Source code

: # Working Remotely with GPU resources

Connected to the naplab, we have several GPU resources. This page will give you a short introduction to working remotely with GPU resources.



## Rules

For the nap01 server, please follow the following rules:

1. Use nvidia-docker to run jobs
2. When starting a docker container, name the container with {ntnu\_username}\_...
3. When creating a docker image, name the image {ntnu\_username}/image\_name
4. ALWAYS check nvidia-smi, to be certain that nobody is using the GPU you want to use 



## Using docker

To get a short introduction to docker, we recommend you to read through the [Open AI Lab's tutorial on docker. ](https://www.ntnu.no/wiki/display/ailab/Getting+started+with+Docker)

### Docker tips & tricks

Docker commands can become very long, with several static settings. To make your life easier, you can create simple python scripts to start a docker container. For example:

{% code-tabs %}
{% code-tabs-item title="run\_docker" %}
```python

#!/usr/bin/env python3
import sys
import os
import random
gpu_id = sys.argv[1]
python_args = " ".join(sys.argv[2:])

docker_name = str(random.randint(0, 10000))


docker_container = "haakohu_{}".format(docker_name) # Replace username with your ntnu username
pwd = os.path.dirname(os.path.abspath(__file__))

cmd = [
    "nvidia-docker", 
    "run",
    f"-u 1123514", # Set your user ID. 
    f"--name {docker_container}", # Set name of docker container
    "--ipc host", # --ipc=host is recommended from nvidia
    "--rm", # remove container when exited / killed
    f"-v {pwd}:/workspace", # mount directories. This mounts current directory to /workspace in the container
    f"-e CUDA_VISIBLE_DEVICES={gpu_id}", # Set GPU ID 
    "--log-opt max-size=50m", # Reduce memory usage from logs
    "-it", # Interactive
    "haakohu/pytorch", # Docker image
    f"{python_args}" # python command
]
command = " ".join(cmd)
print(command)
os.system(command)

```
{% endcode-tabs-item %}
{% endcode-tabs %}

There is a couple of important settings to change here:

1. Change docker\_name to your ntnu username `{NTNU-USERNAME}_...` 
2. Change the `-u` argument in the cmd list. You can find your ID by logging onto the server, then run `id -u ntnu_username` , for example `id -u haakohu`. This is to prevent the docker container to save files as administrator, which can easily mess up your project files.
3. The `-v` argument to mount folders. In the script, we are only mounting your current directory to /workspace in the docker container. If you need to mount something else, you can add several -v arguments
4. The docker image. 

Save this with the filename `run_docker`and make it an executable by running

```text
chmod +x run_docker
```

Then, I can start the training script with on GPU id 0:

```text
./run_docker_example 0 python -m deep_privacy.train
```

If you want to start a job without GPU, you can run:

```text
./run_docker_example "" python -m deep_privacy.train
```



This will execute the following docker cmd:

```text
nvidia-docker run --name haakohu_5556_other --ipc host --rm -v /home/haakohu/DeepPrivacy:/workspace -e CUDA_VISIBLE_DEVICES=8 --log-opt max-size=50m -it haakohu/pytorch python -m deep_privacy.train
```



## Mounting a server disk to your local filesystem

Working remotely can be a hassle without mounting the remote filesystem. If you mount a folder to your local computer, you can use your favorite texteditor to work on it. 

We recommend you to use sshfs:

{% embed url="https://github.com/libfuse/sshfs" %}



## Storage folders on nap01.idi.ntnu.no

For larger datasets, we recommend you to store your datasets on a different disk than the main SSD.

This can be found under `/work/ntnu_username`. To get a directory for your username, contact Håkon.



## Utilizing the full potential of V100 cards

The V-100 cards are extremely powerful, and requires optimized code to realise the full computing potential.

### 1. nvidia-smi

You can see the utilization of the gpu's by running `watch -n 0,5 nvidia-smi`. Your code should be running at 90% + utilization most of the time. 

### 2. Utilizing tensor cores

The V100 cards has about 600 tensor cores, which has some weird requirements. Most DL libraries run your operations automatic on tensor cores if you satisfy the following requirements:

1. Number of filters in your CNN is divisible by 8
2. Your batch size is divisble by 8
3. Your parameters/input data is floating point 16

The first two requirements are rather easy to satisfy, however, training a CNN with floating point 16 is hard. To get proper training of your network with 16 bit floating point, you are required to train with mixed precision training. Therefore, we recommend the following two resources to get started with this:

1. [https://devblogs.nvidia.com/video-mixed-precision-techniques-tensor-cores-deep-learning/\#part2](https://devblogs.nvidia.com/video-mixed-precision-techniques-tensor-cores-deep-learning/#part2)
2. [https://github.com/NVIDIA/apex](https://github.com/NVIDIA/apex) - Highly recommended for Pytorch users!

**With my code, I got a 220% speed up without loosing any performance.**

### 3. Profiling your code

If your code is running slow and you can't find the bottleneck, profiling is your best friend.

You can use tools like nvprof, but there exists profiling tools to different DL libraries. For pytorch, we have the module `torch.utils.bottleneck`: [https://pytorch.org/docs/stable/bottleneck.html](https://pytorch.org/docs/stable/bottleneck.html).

What is being asked: Filter the listing above by the word "join"; copy each line that passes.

Worked solution:
python_args = " ".join(sys.argv[2:])
command = " ".join(cmd)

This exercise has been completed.